*** Task data ***
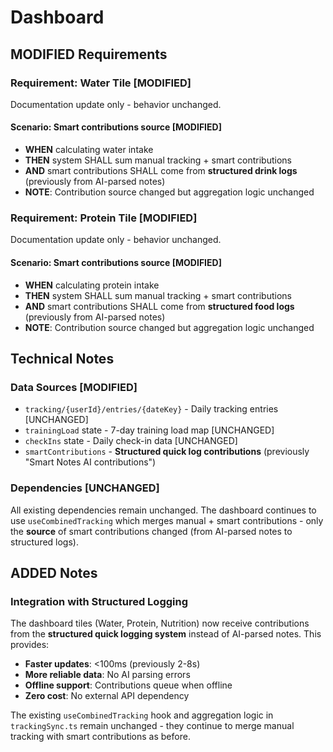 # Dashboard

## MODIFIED Requirements

### Requirement: Water Tile [MODIFIED]
Documentation update only - behavior unchanged.

#### Scenario: Smart contributions source [MODIFIED]
- **WHEN** calculating water intake
- **THEN** system SHALL sum manual tracking + smart contributions
- **AND** smart contributions SHALL come from **structured drink logs** (previously from AI-parsed notes)
- **NOTE**: Contribution source changed but aggregation logic unchanged

### Requirement: Protein Tile [MODIFIED]
Documentation update only - behavior unchanged.

#### Scenario: Smart contributions source [MODIFIED]
- **WHEN** calculating protein intake
- **THEN** system SHALL sum manual tracking + smart contributions
- **AND** smart contributions SHALL come from **structured food logs** (previously from AI-parsed notes)
- **NOTE**: Contribution source changed but aggregation logic unchanged

## Technical Notes

### Data Sources [MODIFIED]
- `tracking/{userId}/entries/{dateKey}` - Daily tracking entries [UNCHANGED]
- `trainingLoad` state - 7-day training load map [UNCHANGED]
- `checkIns` state - Daily check-in data [UNCHANGED]
- `smartContributions` - **Structured quick log contributions** (previously "Smart Notes AI contributions")

### Dependencies [UNCHANGED]
All existing dependencies remain unchanged. The dashboard continues to use `useCombinedTracking` which merges manual + smart contributions - only the **source** of smart contributions changed (from AI-parsed notes to structured logs).

## ADDED Notes

### Integration with Structured Logging
The dashboard tiles (Water, Protein, Nutrition) now receive contributions from the **structured quick logging system** instead of AI-parsed notes. This provides:

- **Faster updates**: <100ms (previously 2-8s)
- **More reliable data**: No AI parsing errors
- **Offline support**: Contributions queue when offline
- **Zero cost**: No external API dependency

The existing `useCombinedTracking` hook and aggregation logic in `trackingSync.ts` remain unchanged - they continue to merge manual tracking with smart contributions as before.
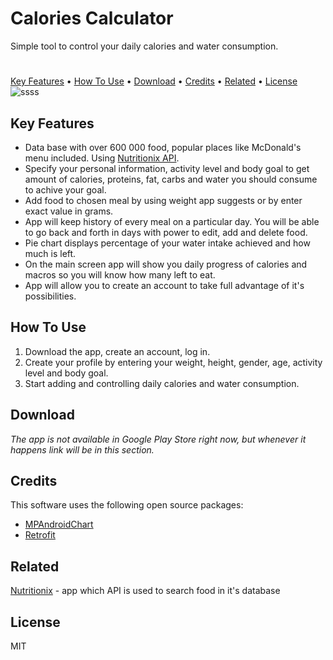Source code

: # Calories Calculator

Simple tool to control your daily calories and water consumption.
# 
[Key Features](https://github.com/MiloszK97/Calories-Calculator/blob/main/README.md#key-features) • [How To Use](https://github.com/MiloszK97/Calories-Calculator/blob/main/README.md#how-to-use) • [Download](https://github.com/MiloszK97/Calories-Calculator/blob/main/README.md#download) • [Credits](https://github.com/MiloszK97/Calories-Calculator/blob/main/README.md#credits) • [Related](https://github.com/MiloszK97/Calories-Calculator/blob/main/README.md#related) • [License](https://github.com/MiloszK97/Calories-Calculator/blob/main/README.md#license)
![ssss](https://imgur.com/a/klkbDD8)
## Key Features

 - Data base with over 600 000 food, popular places like McDonald's menu included. Using [Nutritionix API](https://www.nutritionix.com/business/api).
 - Specify your personal information, activity level and body goal to get amount of calories, proteins, fat, carbs and water you should consume to achive your goal.
 - Add food to chosen meal by using weight app suggests or by enter exact value in grams.
 - App will keep history of every meal on a particular day. You will be able to go back and forth in days with power to edit, add and delete food.
 - Pie chart displays percentage of your water intake achieved and how much is left.
 - On the main screen app will show you daily progress of calories and macros so you will know how many left to eat.
 - App will allow you to create an account to take full advantage of it's possibilities.

## How To Use

 1. Download the app, create an account, log in.
 2. Create your profile by entering your weight, height, gender, age, activity level and body goal.
 3. Start adding and controlling daily calories and water consumption.


## Download

*The app is not available in Google Play Store right now, but whenever it happens link will be in this section.*

## Credits

This software uses the following open source packages:

 - [MPAndroidChart](https://github.com/PhilJay/MPAndroidChart)
 - [Retrofit](https://square.github.io/retrofit/)

## Related

[Nutritionix](https://www.nutritionix.com/) - app which API is used to search food in it's database

## License

MIT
***
- **Activity**
From the opening line of the entries above to the line that holds "- **AND** smart contributions SHALL come from **structured drink", inclusive, reproduce each line exactly and omit any picture.

- **Response to the exercise**
 # Dashboard

## MODIFIED Requirements

### Requirement: Water Tile [MODIFIED]
Documentation update only - behavior unchanged.

#### Scenario: Smart contributions source [MODIFIED]
- **WHEN** calculating water intake
- **THEN** system SHALL sum manual tracking + smart contributions
- **AND** smart contributions SHALL come from **structured drink logs** (previously from AI-parsed notes)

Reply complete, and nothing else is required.